Blue Origin announces Space Coast launch date for New Glenn
January 7, 2025
Blue Origin got its license, the payload is secure and now it has a target launch window to try and send up its New Glenn rocket for the first time.
The company announced late Monday that it was aiming for an early Friday liftoff from Cape Canaveral Space Force Station’s Space Launch Complex 36 during a three-hour window that opens at 1 a.m.
Similar to how SpaceX recovers first-stage boosters on droneships in the Atlantic, Blue Origin has already sent out its ship Jacklyn, named after company founder Jeff Bezos’ mother, to attempt a recovery, as well.
“This is our first flight and we’ve prepared rigorously for it,” Jarrett Jones, Blue Origin’s senior vice president for New Glenn, said in a press release. “But no amount of ground testing or mission simulations are a replacement for flying this rocket. It’s time to fly. No matter what happens, we’ll learn, refine, and apply that knowledge to our next launch.”
Bezos’ company received a five-year launch license from the Federal Aviation Administration on Dec. 27, the same day Blue Origin performed a hot fire test of the rocket on the pad, marking the final steps needed before preparing for launch.

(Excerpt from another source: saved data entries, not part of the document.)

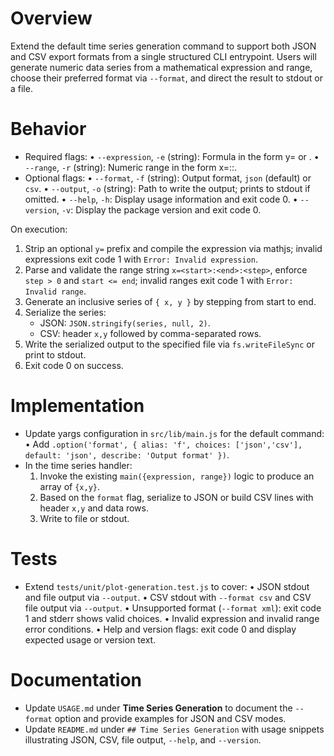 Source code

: # Overview

Extend the default time series generation command to support both JSON and CSV export formats from a single structured CLI entrypoint. Users will generate numeric data series from a mathematical expression and range, choose their preferred format via `--format`, and direct the result to stdout or a file.

# Behavior

- Required flags:
  • `--expression`, `-e` (string): Formula in the form y=<expression> or <expression>.
  • `--range`, `-r` (string): Numeric range in the form x=<start>:<end>:<step>.
- Optional flags:
  • `--format`, `-f` (string): Output format, `json` (default) or `csv`.
  • `--output`, `-o` (string): Path to write the output; prints to stdout if omitted.
  • `--help`, `-h`: Display usage information and exit code 0.
  • `--version`, `-v`: Display the package version and exit code 0.

On execution:
1. Strip an optional `y=` prefix and compile the expression via mathjs; invalid expressions exit code 1 with `Error: Invalid expression`.
2. Parse and validate the range string `x=<start>:<end>:<step>`, enforce `step > 0` and `start <= end`; invalid ranges exit code 1 with `Error: Invalid range`.
3. Generate an inclusive series of `{ x, y }` by stepping from start to end.
4. Serialize the series:
   - JSON: `JSON.stringify(series, null, 2)`.
   - CSV: header `x,y` followed by comma-separated rows.
5. Write the serialized output to the specified file via `fs.writeFileSync` or print to stdout.
6. Exit code 0 on success.

# Implementation

- Update yargs configuration in `src/lib/main.js` for the default command:
  • Add `.option('format', { alias: 'f', choices: ['json','csv'], default: 'json', describe: 'Output format' })`.
- In the time series handler:
  1. Invoke the existing `main({expression, range})` logic to produce an array of `{x,y}`.
  2. Based on the `format` flag, serialize to JSON or build CSV lines with header `x,y` and data rows.
  3. Write to file or stdout.

# Tests

- Extend `tests/unit/plot-generation.test.js` to cover:
  • JSON stdout and file output via `--output`.
  • CSV stdout with `--format csv` and CSV file output via `--output`.
  • Unsupported format (`--format xml`): exit code 1 and stderr shows valid choices.
  • Invalid expression and invalid range error conditions.
  • Help and version flags: exit code 0 and display expected usage or version text.

# Documentation

- Update `USAGE.md` under **Time Series Generation** to document the `--format` option and provide examples for JSON and CSV modes.
- Update `README.md` under `## Time Series Generation` with usage snippets illustrating JSON, CSV, file output, `--help`, and `--version`.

The rocket was then rolled back to the integration facility at SLC-36 to load up the payload for launch. The rocket is sending up the company’s Blue Ring Pathfinder, which is designed to prove capabilities for future deployment of fully operational Blue Ring hardware, the company’s miniature spacecraft system designed to transport customer satellites to their final orbital destinations.

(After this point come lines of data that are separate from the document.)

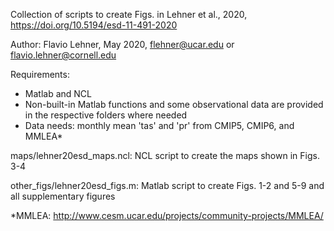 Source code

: Collection of scripts to create Figs. in Lehner et al., 2020, https://doi.org/10.5194/esd-11-491-2020

Author: Flavio Lehner, May 2020, flehner@ucar.edu or flavio.lehner@cornell.edu


Requirements:
- Matlab and NCL
- Non-built-in Matlab functions and some observational data
  are provided in the respective folders where needed
- Data needs: monthly mean 'tas' and 'pr' from CMIP5, CMIP6, and MMLEA*


maps/lehner20esd_maps.ncl:
NCL script to create the maps shown in Figs. 3-4

other_figs/lehner20esd_figs.m:
Matlab script to create Figs. 1-2 and 5-9 and all supplementary figures

*MMLEA: http://www.cesm.ucar.edu/projects/community-projects/MMLEA/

“Blue Ring Pathfinder integrated. Jacklyn well underway. Launch license received. Here we go!” Blue Origin CEO Dave Limp posted on X late Monday.
The flight plan calls for the Blue Ring Pathfinder to remain affixed within Blue Origin’s second stage during the entire flight, but it will let the company validate communications from orbit to ground, in-space telemetry, tracking and command hardware, and ground-based radiometric tracking.

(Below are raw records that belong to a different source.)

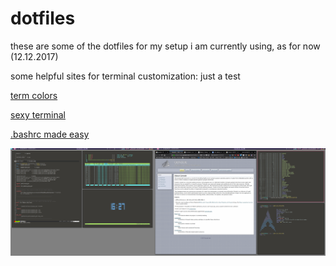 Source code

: # dotfiles
these are some of the dotfiles for my setup i am currently using, as for now (12.12.2017)

some helpful sites for terminal customization:
just a test

[term colors](http://stayradiated.github.io/termcolors-web/)

[sexy terminal](http://terminal.sexy/)

[.bashrc made easy](http://bashrcgenerator.com/)

![Alt Tag](https://github.com/wersin/dotfiles/blob/master/scrot.png "screenshot 12.12.2017")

The launch also acts as the first of two required certification flights needed by the company to get approved to fly national security missions.
The rocket’s debut had faced delays, and was originally targeting an October liftoff with a pair of Mars-bound satellites for NASA. NASA opted to hold off to a future New Glenn launch, though, so the company opted to fly its own hardware to start.
It has several other customers including Bezos’ old company, Amazon, which contracted New Glenn to fly a big chunk of its Project Kuiper internet satellite constellation.
The rocket stages are manufactured at the company’s facilities on Merritt Island adjacent the Kennedy Space Center Visitor Complex.
New Glenn is designed for reusability with its boosters — with the company aiming to get up to 25 reflights out of them.
Blue Origin already has practice in booster recovery with its smaller suborbital rocket New Shepard, that fly out of Texas, but the 322-foot-tall New Glenn is a much bigger brother powered by seven of the company’s BE-4 engines, able to produce up to 3.9 million pounds of thrust at liftoff.
It would be the first new company to launch from the Space Coast since Relativity Space’s Terran-1 launch in March 2023 and the first new rocket since the debut of United Launch Alliance’s Vulcan in January 2024.